The Colorado Supreme Court granted certiorari to resolve whether amendments to PUD agreements may be pursued through the citizen initiative process and whether the Court of Appeals had correctly applied the governing standard from Vagneur v. City of Aspen, 295 P.3d 493 (Colo. 2013).
The Court’s Holding
The Colorado Supreme Court, in a unanimous opinion authored by Justice Berkenkotter, reversed the Court of Appeals and held that amendments to PUD agreements are administrative — not legislative — in character and therefore are not a proper subject of the citizen initiative power under the Colorado Constitution. The Court applied its established framework distinguishing legislative acts (permanent, general, declaratory of public policy) from administrative acts (temporary, case-specific, carrying out existing legislative policy). It concluded that while a municipality’s adoption of a PUD enabling ordinance is a legislative act establishing general standards for all PUDs in the jurisdiction, the subsequent review, approval, and amendment of a specific PUD agreement are administrative acts that enforce preexisting legislative goals on a site-specific basis.
The Court rejected Brighton’s reliance on Margolis v. District Court, 638 P.2d 297 (Colo. 1981), which had held that original zoning decisions are legislative in character. The Court distinguished Margolis on the ground that Brighton’s initiative did not seek an original zoning decision — it sought to amend a specific, contractual PUD agreement governing a single lot already subject to detailed case-specific conditions. Amending such an agreement, the Court explained, merely carries out existing legislative policy rather than declaring new policy, paralleling its earlier holding in Witcher v. Canon City that amendments to fundamentally contractual agreements are administrative. Brighton’s attempt to bypass the PUD Act’s statutory amendment process — including required notice, public hearing, and consent of affected owners — through the initiative power was an improper invasion of the Town’s administrative authority.
The Court remanded to the Court of Appeals with directions to send the case back to the district court for consideration of the reasonableness of the Town of Telluride’s request for attorney fees.
Key Takeaways
- A municipality’s PUD enabling ordinance is a legislative act subject to the citizen initiative power; however, the approval and amendment of individual PUD agreements are administrative acts that fall outside the initiative process.
- Citizen initiatives may not be used to circumvent Colorado’s statutory PUD amendment procedure, which requires notice, a public hearing, compliance with statutory criteria, and — where a PUD agreement so provides — consent of all affected parties.
- The fact that a PUD is a form of zoning does not automatically render all PUD-related decisions legislative; courts must examine whether the specific act proposes a general rule of broad applicability or instead applies existing policy to individualized, case-specific facts.
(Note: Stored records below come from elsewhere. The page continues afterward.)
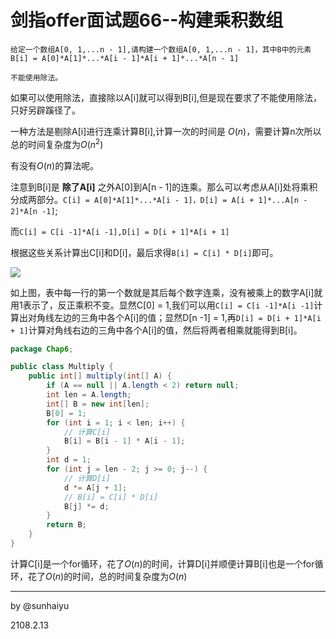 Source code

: # 剑指offer面试题66--构建乘积数组

```text
给定一个数组A[0, 1,...n - 1],请构建一个数组A[0, 1,...n - 1]，其中B中的元素B[i] = A[0]*A[1]*...*A[i - 1]*A[i + 1]*...*A[n - 1]

不能使用除法。
```

如果可以使用除法，直接除以A[i]就可以得到B[i],但是现在要求了不能使用除法，只好另辟蹊径了。

一种方法是剔除A[i]进行连乘计算B[i],计算一次的时间是 $O(n)$，需要计算n次所以总的时间复杂度为$O(n^2)$

有没有$O(n)$的算法呢。

注意到B[i]是 **除了A[i]** 之外A[0]到A[n - 1]的连乘。那么可以考虑从A[i]处将乘积分成两部分。`C[i] = A[0]*A[1]*...*A[i - 1]，D[i] = A[i + 1]*...A[n - 2]*A[n -1]`;

而`C[i] = C[i -1]*A[i -1],D[i] = D[i + 1]*A[i + 1]`

根据这些关系计算出C[i]和D[i]，最后求得`B[i] = C[i] * D[i]`即可。

![](http://picmeup.oss-cn-hangzhou.aliyuncs.com/coding/Snipaste_2018-10-20_21-55-32.png)

如上图，表中每一行的第一个数就是其后每个数字连乘，没有被乘上的数字A[i]就用1表示了，反正乘积不变。显然C[0] = 1,我们可以用`C[i] = C[i -1]*A[i -1]`计算出对角线左边的三角中各个A[i]的值；显然D[n -1] = 1,再`D[i] = D[i + 1]*A[i + 1]`计算对角线右边的三角中各个A[i]的值，然后将两者相乘就能得到B[i]。

```java
package Chap6;

public class Multiply {
    public int[] multiply(int[] A) {
        if (A == null || A.length < 2) return null;
        int len = A.length;
        int[] B = new int[len];
        B[0] = 1;
        for (int i = 1; i < len; i++) {
            // 计算C[i]
            B[i] = B[i - 1] * A[i - 1];
        }
        int d = 1;
        for (int j = len - 2; j >= 0; j--) {
            // 计算D[i]
            d *= A[j + 1];
            // B[i] = C[i] * D[i]
            B[j] *= d;
        }
        return B;
    }
}

```

计算C[i]是一个for循环，花了$O(n)$的时间，计算D[i]并顺便计算B[i]也是一个for循环，花了$O(n)$的时间，总的时间复杂度为$O(n)$

---

by @sunhaiyu

2108.2.13
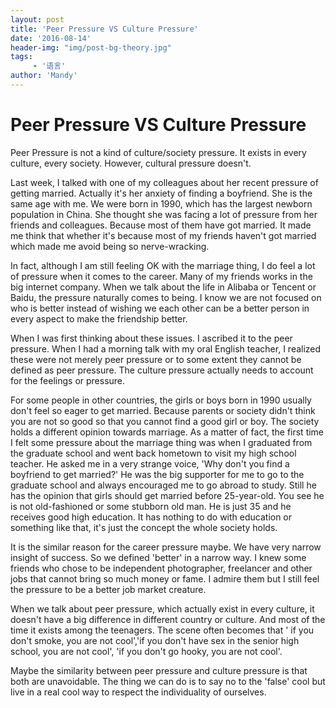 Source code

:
 ```yaml
---
layout: post
title: 'Peer Pressure VS Culture Pressure'
date: '2016-08-14'
header-img: "img/post-bg-theory.jpg"
tags:
     - '语言'
author: 'Mandy'
---
```




# Peer Pressure VS Culture Pressure
Peer Pressure is not a kind of culture/society pressure. It exists in every culture, every society. However, cultural pressure doesn't.

Last week, I talked with one of my colleagues about her recent pressure of getting married. Actually it's her anxiety of finding a boyfriend. She is the same age with me. We were born in 1990, which has the largest newborn population in China. She thought she was facing a lot of pressure from her friends and colleagues. Because most of them have got married. It made me think that whether it's because most of my friends haven't got married which made me avoid being so nerve-wracking.

In fact, although I am still feeling OK with the marriage thing, I do feel a lot of pressure when it comes to the career. Many of my friends works in the big internet company. When we talk about the life in Alibaba or Tencent or Baidu, the pressure naturally comes to being. I know we are not focused on who is better instead of wishing we each other can be a better person in every aspect to make the friendship better.

When I was first thinking about these issues. I ascribed it to the peer pressure. When I had a morning talk with my oral English teacher, I realized these were not merely peer pressure or to some extent they cannot be defined as peer pressure. The culture pressure actually needs to account for the feelings or pressure. 

For some people in other countries, the girls or boys born in 1990 usually don't feel so eager to get married. Because parents or society didn't think you are not so good so that you cannot find a good girl or boy. The society holds a different opinion towards marriage. 
As a matter of fact, the first time I felt some pressure about the marriage thing was when I graduated from the graduate school and went back hometown to visit my high school teacher. He asked me in a very strange voice, 'Why don't you find a boyfriend to get married?' He was the big supporter for me to go to the graduate school and always encouraged me to go abroad to study. Still he has the opinion that girls should get married before 25-year-old. You see he is not old-fashioned or some stubborn old man. He is just 35 and he receives good high education. It has nothing to do with education or something like that, it's just the concept the whole society holds.

It is the similar reason for the career pressure maybe. We have very narrow insight of success. So we defined 'better' in a narrow way. I knew some friends who chose to be independent photographer, freelancer and other jobs that cannot bring so much money or fame. I admire them but I still feel the pressure to be a better job market creature. 

When we talk about peer pressure, which actually exist in every culture, it doesn't have a big difference in different country or culture. And most of the time it exists among the teenagers. The scene often becomes that ' if you don't smoke, you are not cool','if you don't have sex in the senior high school, you are not cool', 'if you don't  go hooky, you are not cool'. 

Maybe the similarity between peer pressure and culture pressure is that both are unavoidable. The thing we can do is to say no to the 'false' cool but live in a real cool way to respect the individuality of ourselves. 


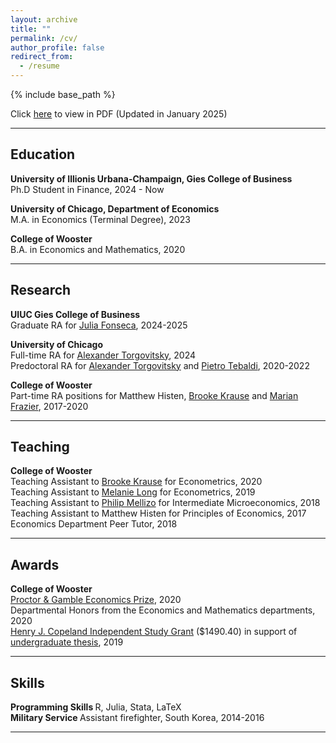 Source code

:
 ```yaml
---
layout: archive
title: ""
permalink: /cv/
author_profile: false
redirect_from:
  - /resume
---
```


{% include base_path %}

Click [here](https://drive.google.com/file/d/1_cFAG4X3u22VXXG863L4BF3J-fZZJxax/view?usp=sharing) to view in PDF (Updated in January 2025)

<hr> 

## Education

<strong>University of Illionis Urbana-Champaign, Gies College of Business</strong> <br>
Ph.D Student in Finance, 2024 - Now <br>

<strong> University of Chicago, Department of Economics</strong> <br>
M.A. in Economics (Terminal Degree), 2023 <br>

<strong>College of Wooster</strong> <br>
B.A. in Economics and Mathematics, 2020<br>

<hr> 

## Research

<strong>UIUC Gies College of Business</strong> <br>
Graduate RA for [Julia Fonseca](https://www.juliafonseca.com), 2024-2025 <br>

<strong>University of Chicago</strong><br>
Full-time RA for [Alexander Torgovitsky](https://a-torgovitsky.github.io), 2024<br>
Predoctoral RA for [Alexander Torgovitsky](https://a-torgovitsky.github.io) and [Pietro Tebaldi](https://www.pietrotebaldi.com), 2020-2022 <br>

<strong>College of Wooster</strong><br>
Part-time RA positions for Matthew Histen, [Brooke Krause](https://sites.google.com/view/brookekrause/home) and [Marian Frazier](https://wooster.edu/bio/mafrazier/), 2017-2020 <br>
  
<hr> 

## Teaching

<strong>College of Wooster</strong> <br>
Teaching Assistant to [Brooke Krause](https://sites.google.com/view/brookekrause/home) for Econometrics, 2020 <br>
Teaching Assistant to [Melanie Long](https://sites.google.com/view/mglong/home?authuser=0) for Econometrics, 2019 <br>
Teaching Assistant to [Philip Mellizo](https://wooster.edu/bio/pmellizo/) for Intermediate Microeconomics, 2018 <br>
Teaching Assistant to Matthew Histen for Principles of Economics, 2017 <br>
Economics Department Peer Tutor, 2018

<hr>

## Awards

<strong>College of Wooster</strong> <br>
[Proctor & Gamble Economics Prize](https://drive.google.com/file/d/1ZwWnqDEm9B9V1NSX19_Q0CVrE-ilk1Z-/view?usp=sharing), 2020 <br>
Departmental Honors from the Economics and Mathematics departments, 2020 <br>
[Henry J. Copeland Independent Study Grant](https://inside.wooster.edu/academic-affairs/copeland-fund/) ($1490.40) in support of [undergraduate thesis](https://openworks.wooster.edu/cgi/viewcontent.cgi?article=11861&context=independentstudy), 2019

<hr>

## Skills 
<strong>Programming Skills </strong> R, Julia, Stata, LaTeX <br>
<strong>Military Service </strong> Assistant firefighter, South Korea, 2014-2016

<hr> 
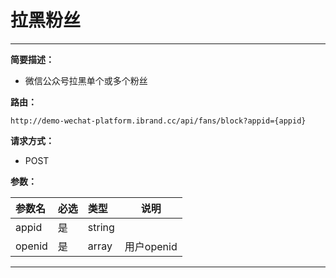 
# 拉黑粉丝
 ****

**简要描述：**


- 微信公众号拉黑单个或多个粉丝


**路由：**

```
http://demo-wechat-platform.ibrand.cc/api/fans/block?appid={appid}

```
**请求方式：**
- POST

**参数：**

|参数名|必选|类型|说明|
|:----    |:---|:----- |-----   |
|appid |是  |string |  |
|openid |是  |array |  用户openid|

 ****



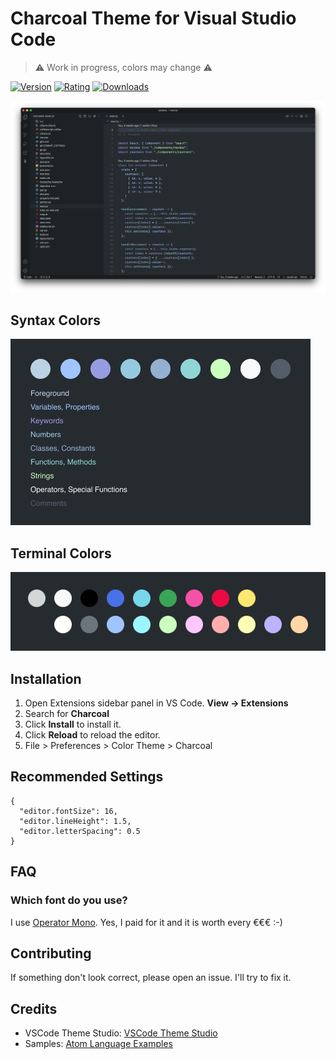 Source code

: # Charcoal Theme for Visual Studio Code

> ⚠️ Work in progress, colors may change ⚠️

[![Version](https://vsmarketplacebadge.apphb.com/version/tobiasalthoff.charcoal.svg)](https://marketplace.visualstudio.com/items?itemName=tobiasalthoff.charcoal)
[![Rating](https://vsmarketplacebadge.apphb.com/rating/tobiasalthoff.charcoal.svg)](https://marketplace.visualstudio.com/items?itemName=tobiasalthoff.charcoal)
[![Downloads](https://vsmarketplacebadge.apphb.com/downloads/tobiasalthoff.charcoal.svg)](https://marketplace.visualstudio.com/items?itemName=tobiasalthoff.charcoal)

![Preview](https://raw.githubusercontent.com/tobiasalthoff/vscode-charcoal-theme/main/images/screenshot.png)

## Syntax Colors

![Syntax Colors Preview](https://raw.githubusercontent.com/tobiasalthoff/vscode-charcoal-theme/main/images/syntax.png)

## Terminal Colors

![Terminal Colors Preview](https://raw.githubusercontent.com/tobiasalthoff/vscode-charcoal-theme/main/images/terminal.png)

## Installation

1. Open Extensions sidebar panel in VS Code. **View → Extensions**
2. Search for **Charcoal**
3. Click **Install** to install it.
4. Click **Reload** to reload the editor.
5. File > Preferences > Color Theme > Charcoal

## Recommended Settings

```
{
  "editor.fontSize": 16,
  "editor.lineHeight": 1.5,
  "editor.letterSpacing": 0.5
}
```

## FAQ

### Which font do you use?

I use [Operator Mono](https://www.typography.com/fonts/operator/overview). Yes, I paid for it and it is worth every €€€ :-)

## Contributing

If something don't look correct, please open an issue. I'll try to fix it.

## Credits

- VSCode Theme Studio: [VSCode Theme Studio](https://themes.vscode.one/)
- Samples: [Atom Language Examples](https://github.com/atom/language-examples) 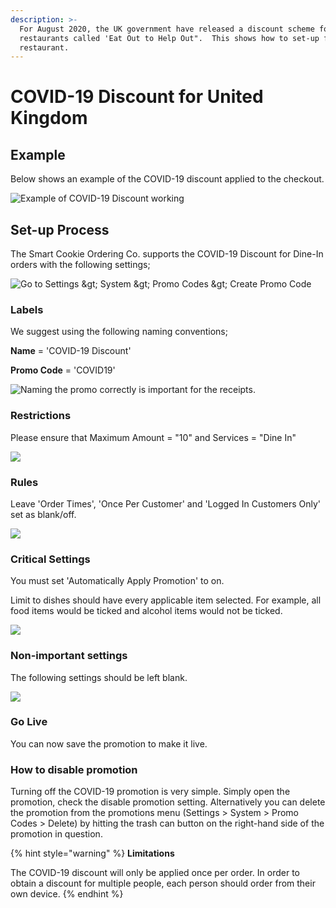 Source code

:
 ```yaml
---
description: >-
  For August 2020, the UK government have released a discount scheme for
  restaurants called 'Eat Out to Help Out".  This shows how to set-up for your
  restaurant.
---
```


# COVID-19 Discount for United Kingdom

## Example

Below shows an example of the COVID-19 discount applied to the checkout.

![Example of COVID-19 Discount working](../.gitbook/assets/covid19-discount-image.png)

## Set-up Process

The Smart Cookie Ordering Co. supports the COVID-19 Discount for Dine-In orders with the following settings;

![Go to Settings &amp;gt; System &amp;gt; Promo Codes &amp;gt; Create Promo Code](../.gitbook/assets/covid0.png)

### **Labels**

We suggest using the following naming conventions;

**Name** = 'COVID-19 Discount'

**Promo Code** = 'COVID19'

![Naming the promo correctly is important for the receipts.](../.gitbook/assets/covid1.png)

### **Restrictions**

Please ensure that Maximum Amount = "10" and Services = "Dine In"

![](../.gitbook/assets/covid2.png)

### Rules

Leave 'Order Times', 'Once Per Customer' and 'Logged In Customers Only' set as blank/off.

![](../.gitbook/assets/covid3.png)

### Critical Settings

You must set 'Automatically Apply Promotion' to on.

Limit to dishes should have every applicable item selected. For example, all food items would be ticked and alcohol items would not be ticked.

![](../.gitbook/assets/covid4.png)

### Non-important settings

The following settings should be left blank.

![](../.gitbook/assets/covid5.png)

### Go Live

You can now save the promotion to make it live.

### How to disable promotion

Turning off the COVID-19 promotion is very simple. Simply open the promotion, check the disable promotion setting. Alternatively you can delete the promotion from the promotions menu \(Settings &gt; System &gt; Promo Codes &gt; Delete\) by hitting the trash can button on the right-hand side of the promotion in question.

{% hint style="warning" %}
**Limitations**

The COVID-19 discount will only be applied once per order. In order to obtain a discount for multiple people, each person should order from their own device.
{% endhint %}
- Contractual obligations embedded in a PUD agreement reinforce the administrative character of amendments: modifying such an agreement changes execution, not substance, of established policy.
Why It Matters
This decision draws a clear line for Colorado municipalities and developers: the citizen initiative process is a tool for setting broad land-use policy, not for resolving site-specific disputes over individual development agreements. Developers who cannot obtain the consent required under a PUD agreement — or who face an unfavorable administrative outcome — cannot use the ballot box to override a complex, multi-layered regulatory process that depends on specialized technical expertise. The ruling protects the integrity of negotiated PUD agreements and the municipal administrative process that underpins them.
More broadly, the decision refines Colorado’s legislative-versus-administrative test in the land use context, limiting Margolis‘s scope to genuine original zoning decisions and signaling that courts will scrutinize whether a proposed initiative truly establishes general policy or merely seeks a workaround for a single-parcel outcome. Municipalities statewide can point to this ruling when rejecting initiative petitions that target the amendment of site-specific development agreements rather than general zoning law.